• Task prompt: The required output is the exact run of lines below that opens at the line with "- deploying the application manually" and closes at the line with "- we have a".

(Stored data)
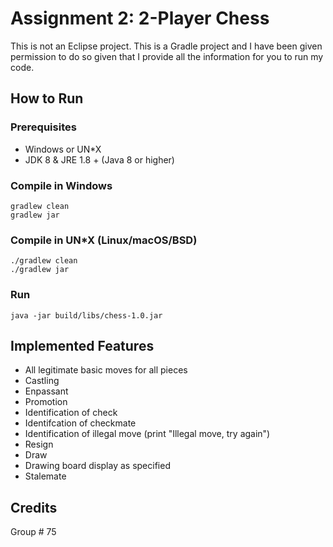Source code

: # Assignment 2: 2-Player Chess

This is not an Eclipse project. This is a Gradle project and I have been given permission to do so given that I provide all the information for you to run my code.

## How to Run

### Prerequisites

* Windows or UN*X
* JDK 8 & JRE 1.8 + (Java 8 or higher)

### Compile in Windows

    gradlew clean
    gradlew jar

### Compile in UN*X (Linux/macOS/BSD)

    ./gradlew clean
    ./gradlew jar

### Run

    java -jar build/libs/chess-1.0.jar

## Implemented Features

* All legitimate basic moves for all pieces
* Castling
* Enpassant
* Promotion
* Identification of check
* Identifcation of checkmate
* Identification of illegal move (print "Illegal move, try again")
* Resign
* Draw
* Drawing board display as specified
* Stalemate

## Credits

Group # 75
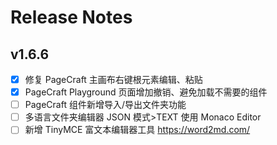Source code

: # Release Notes

## v1.6.6

- [x] 修复 PageCraft 主画布右键根元素编辑、粘贴
- [x] PageCraft Playground 页面增加撤销、避免加载不需要的组件
- [ ] PageCraft 组件新增导入/导出文件夹功能
- [ ] 多语言文件夹编辑器 JSON 模式>TEXT 使用 Monaco Editor
- [ ] 新增 TinyMCE 富文本编辑器工具 https://word2md.com/
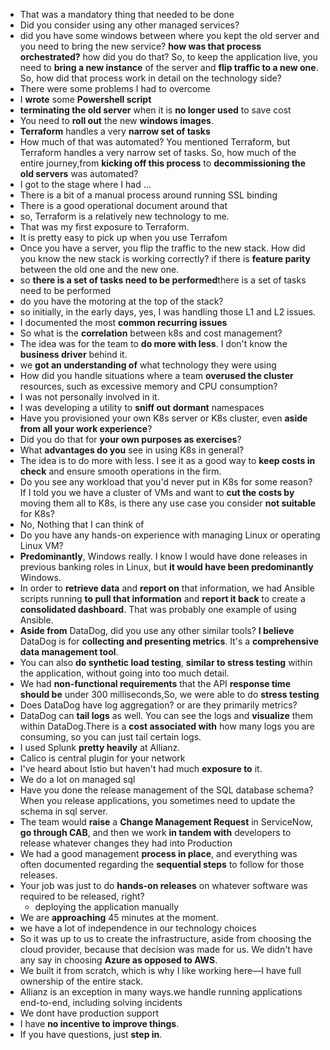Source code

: - That was a mandatory thing that needed to be done
- Did you consider using any other managed services?
- did you have some windows between where you kept the old server and you need to bring the new service? **how was that process orchestrated?** how did you do that?
  So, to keep the application live, you need to **bring a new instance** of the server and **flip traffic to a new one**. So, how did that process work in detail on the technology side?
- There were some problems I had to overcome
- I **wrote** some **Powershell script**
- **terminating the old server** when it is **no longer used** to save cost
- You need to **roll out** the new **windows images**.
- **Terraform** handles a very **narrow set of tasks**
- How much of that was automated? You mentioned Terraform, but Terraform handles a very narrow set of tasks. So, how much of the entire journey,from **kicking off this process** to **decommissioning the old servers** was automated?
- I got to the stage where I had ...
- There is a bit of a manual process around running SSL binding
-  There is a good operational document around that
-  so, Terraform is a relatively new technology to me.
-  That was my first exposure to Terraform.
-  It is pretty easy to pick up when you use Terrafom
-  Once you have a server, you flip the traffic to the new stack. How did you know the new stack is working correctly? if there is **feature parity** between the old one and the new one.
-  so **there is a set of tasks need to be performed**there is a set of tasks need to be performed
-  do you have the motoring at the top of the stack?
-   so initially, in the early days, yes, I was handling those L1 and L2 issues.
-   I documented the most **common recurring issues**
-   So what is the **correlation** between k8s and cost management?
-  The idea was for the team to **do more with less**. I don't know the **business driver** behind it.
-  we **got an understanding of** what technology they were using
-  How did you handle situations where a team **overused the cluster** resources, such as excessive memory and CPU consumption?
-  I was not personally involved in it.
-  I was developing a utility to **sniff out** **dormant** namespaces
-  Have you provisioned your own K8s server or K8s cluster, even **aside from all your work experience**?
-  Did you do that for **your own purposes as exercises**?
-  What **advantages do you** see in using K8s in general?
-  The idea is to do more with less. I see it as a good way to **keep costs in check** and ensure smooth operations in the firm.
-  Do you see any workload that you'd never put in K8s for some reason? If I told you we have a cluster of VMs and want to **cut the costs by** moving them all to K8s, is there any use case you consider **not suitable** for K8s?
-  No, Nothing that I can think of
- Do you have any hands-on experience with managing Linux or operating Linux VM?
- **Predominantly**, Windows really. I know I would have done releases in previous banking roles in Linux, but **it would have been predominantly** Windows.
- In order to **retrieve data** and **report on** that information, we had Ansible scripts running **to pull that information** and **report it back** to create a **consolidated dashboard**. That was probably one example of using Ansible.
- **Aside from** DataDog, did you use any other similar tools? **I believe** DataDog is for **collecting and presenting metrics**. It's a **comprehensive data management tool**.
- You can also **do synthetic load testing**, **similar to stress testing** within the application, without going into too much detail.
- We had **non-functional requirements** that the API **response time should be** under 300 milliseconds,So, we were able to do **stress testing**
- Does DataDog have log aggregation? or are they primarily metrics?
- DataDog can **tail logs** as well. You can see the logs and **visualize** them within DataDog.There is a **cost associated with** how many logs you are consuming, so you can just tail certain logs.
- I used Splunk **pretty heavily** at Allianz.
- Calico is central plugin for your network
- I've heard about Istio but haven't had much **exposure to** it.
- We do a lot on managed sql
- Have you done the release management of the SQL database schema? When you release applications, you sometimes need to update the schema in sql server.
- The team would **raise** a **Change Management Request** in ServiceNow, **go through CAB**, and then we work **in tandem with** developers to release whatever changes they had into Production
- We had a good management **process in place**, and everything was often documented regarding the **sequential steps** to follow for those releases.
- Your job was just to do **hands-on releases** on whatever software was required to be released, right?
  - deploying the application manually
- We are **approaching** 45 minutes  at the moment.
- we have a lot of independence in our technology choices
- So it was up to us to create the infrastructure, aside from choosing the cloud provider, because that decision was made for us. We didn't have any say in choosing **Azure as opposed to AWS**.
- We built it from scratch, which is why I like working here—I have full ownership of the entire stack.
- Allianz is an exception in many ways.we handle running applications end-to-end, including solving incidents
- We dont have production support
- I have **no incentive to improve things**.
- If you have questions, just **step in**.
  



  
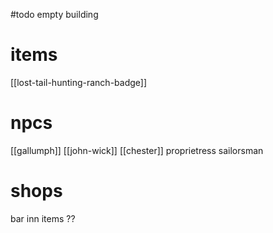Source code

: #todo empty building
# items
[[lost-tail-hunting-ranch-badge]]

# npcs
[[gallumph]]
[[john-wick]]
[[chester]]
proprietress
sailorsman

# shops
bar
inn
items
??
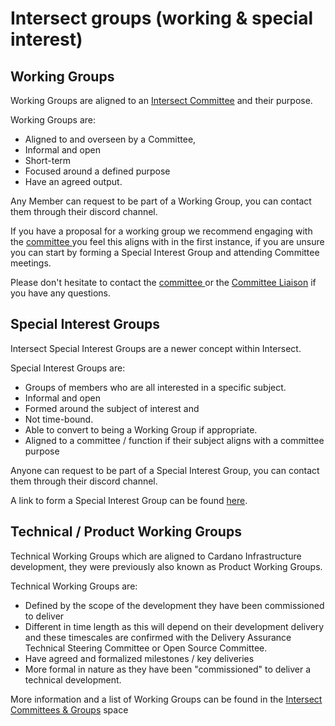 # Intersect groups (working & special interest)

## Working Groups

Working Groups are aligned to an [Intersect Committee](https://intersect.gitbook.io/committee-overview) and their purpose. &#x20;

Working Groups are:

* Aligned to and overseen by a Committee,
* Informal and open
* Short-term&#x20;
* Focused around a defined purpose&#x20;
* Have an agreed output. &#x20;

Any Member can request to be part of a Working Group, you can contact them through their discord channel.

If you have a proposal for a working group we recommend engaging with the [committee ](https://intersect.gitbook.io/committee-overview)you feel this aligns with in the first instance, if you are unsure you can start by forming a Special Interest Group and attending Committee meetings.

Please don't hesitate to contact the [committee ](https://intersect.gitbook.io/committee-overview)or the [Committee Liaison](mailto:karen.wickham@intersectmbo.org) if you have any questions. &#x20;



## Special Interest Groups

Intersect Special Interest Groups are a newer concept within Intersect. &#x20;

Special Interest Groups are:

* Groups of members who are all interested in a specific subject. &#x20;
* Informal and open&#x20;
* Formed around the subject of interest and&#x20;
* Not time-bound. &#x20;
* Able to convert to being a Working Group if appropriate.
* Aligned to a committee / function if their subject aligns with a committee purpose&#x20;

Anyone can request to be part of a Special Interest Group, you can contact them through their discord channel.   &#x20;

A link to form a Special Interest Group can be found [here](https://mpc.intersectmbo.org/sig-sign-up).&#x20;



## **Technical / Product Working Groups**

Technical Working Groups which are aligned to Cardano Infrastructure development, they were previously also known as Product Working Groups. &#x20;

Technical  Working Groups are:

* Defined by the scope of the development they have been commissioned to deliver
* Different in time length as this will depend on their development delivery and these timescales are confirmed with the Delivery Assurance Technical Steering Committee or Open Source Committee.&#x20;
* Have agreed and formalized milestones / key deliveries
* More formal in nature as they have been "commissioned" to deliver a technical development.&#x20;



More information and a list of Working Groups can be found in the [Intersect Committees & Groups](https://app.gitbook.com/o/Prbm1mtkwSsGWSvG1Bfd/s/CRHkYsBzWMnZsSk4kyFU/ "mention") space

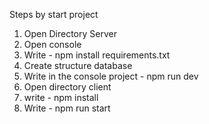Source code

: Steps by start project
1. Open Directory Server
2. Open console
3. Write - npm install requirements.txt
4. Create structure database 
5. Write in the console project - npm run dev
6. Open directory client
7. write - npm install 
8. Write - npm run start
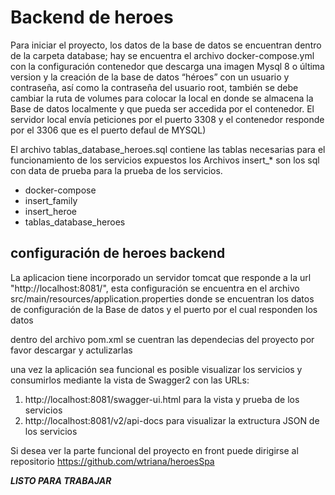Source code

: Backend de heroes
=================
Para iniciar el proyecto, los datos de la base de datos se encuentran dentro de la carpeta database; hay se encuentra el 
archivo docker-compose.yml con la configuración contenedor que descarga una imagen Mysql 8 o última version y la creación de la 
base de datos “héroes” con un usuario y contraseña, así como la contraseña del usuario root, también se debe cambiar la 
ruta de volumes para colocar la local en donde se almacena la Base de datos localmente y que pueda ser accedida por el contenedor. 
El servidor local envía peticiones por el puerto 3308 y el contenedor responde por el 3306 que es el puerto defaul de MYSQL)

El archivo tablas_database_heroes.sql contiene las tablas necesarias para el funcionamiento de los servicios expuestos
los Archivos insert_* son los sql con data de prueba para la prueba de los servicios.

* docker-compose
* insert_family
* insert_heroe
* tablas_database_heroes

configuración de heroes backend
-------------------------------
La aplicacion tiene incorporado un servidor tomcat que responde a la url "http://localhost:8081/", esta configuración se encuentra en el 
archivo src/main/resources/application.properties donde se encuentran los datos de configuración de la Base de datos y el puerto por el cual responden los datos

dentro del archivo pom.xml se cuentran las dependecias del proyecto por favor descargar y actulizarlas 

una vez la aplicación sea funcional es posible visualizar los servicios y consumirlos mediante la vista de Swagger2
con las URLs:

1. http://localhost:8081/swagger-ui.html para la vista y prueba de los servicios
2. http://localhost:8081/v2/api-docs para visualizar la extructura JSON de los servicios 

Si desea ver la parte funcional del proyecto en front puede dirigirse al repositorio https://github.com/wtriana/heroesSpa

*****LISTO PARA TRABAJAR***** 


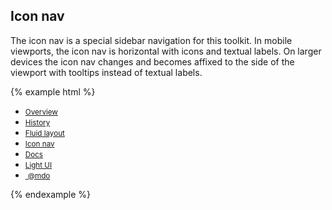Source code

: ## Icon nav

The icon nav is a special sidebar navigation for this toolkit. In mobile viewports, the icon nav is horizontal with icons and textual labels. On larger devices the icon nav changes and becomes affixed to the side of the viewport with tooltips instead of textual labels.

{% example html %}
<nav class="iconav">
    <a class="iconav-brand" href="#">
      <span class="icon icon-leaf iconav-brand-icon"></span>
    </a>
    <div class="iconav-slider">
      <ul class="nav nav-pills iconav-nav flex-md-column">
        <li class="nav-item">
          <a class="nav-link" href="#" title="Overview" data-toggle="tooltip" data-placement="right" data-container="body">
            <span class="icon icon-home"></span>
            <small class="iconav-nav-label hidden-md-up">Overview</small>
          </a>
        </li>
        <li class="nav-item">
          <a class="nav-link" href="#" title="Order history" data-toggle="tooltip" data-placement="right" data-container="body">
            <span class="icon icon-text-document"></span>
            <small class="iconav-nav-label hidden-md-up">History</small>
          </a>
        </li>
        <li class="nav-item">
          <a class="nav-link" href="#" title="Fluid layout" data-toggle="tooltip" data-placement="right" data-container="body">
            <span class="icon icon-globe"></span>
            <small class="iconav-nav-label hidden-md-up">Fluid layout</small>
          </a>
        </li>
        <li class="nav-item">
          <a class="nav-link" href="#" title="Icon-nav layout" data-toggle="tooltip" data-placement="right" data-container="body">
            <span class="icon icon-area-graph"></span>
            <small class="iconav-nav-label hidden-md-up">Icon nav</small>
          </a>
        </li>
        <li class="nav-item">
          <a class="nav-link active" href="#" title="Docs" data-toggle="tooltip" data-placement="right" data-container="body">
            <span class="icon icon-list"></span>
            <small class="iconav-nav-label hidden-md-up">Docs</small>
          </a>
        </li>
        <li class="nav-item">
          <a class="nav-link" href="#" title="Light UI" data-toggle="tooltip" data-placement="right" data-container="body">
            <span class="icon icon-flash"></span>
            <small class="iconav-nav-label hidden-md-up">Light UI</small>
          </a>
        </li>
        <li class="nav-item">
          <a class="nav-link" href="#" title="Signed in as mdo" data-toggle="tooltip" data-placement="right" data-container="body">
            <img src="{{ relative }}assets/img/avatar-mdo.png" alt="" class="img-circle img-responsive">
            <small class="iconav-nav-label hidden-md-up">@mdo</small>
          </a>
        </li>
      </ul>
    </div>
  </nav>
{% endexample %}
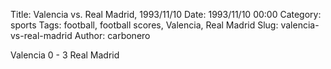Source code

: Title: Valencia vs. Real Madrid, 1993/11/10
Date: 1993/11/10 00:00
Category: sports
Tags: football, football scores, Valencia, Real Madrid
Slug: valencia-vs-real-madrid
Author: carbonero


Valencia 0 - 3 Real Madrid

• Written answer:
  - deploying the application manually
- We are **approaching** 45 minutes  at the moment.
- we have a lot of independence in our technology choices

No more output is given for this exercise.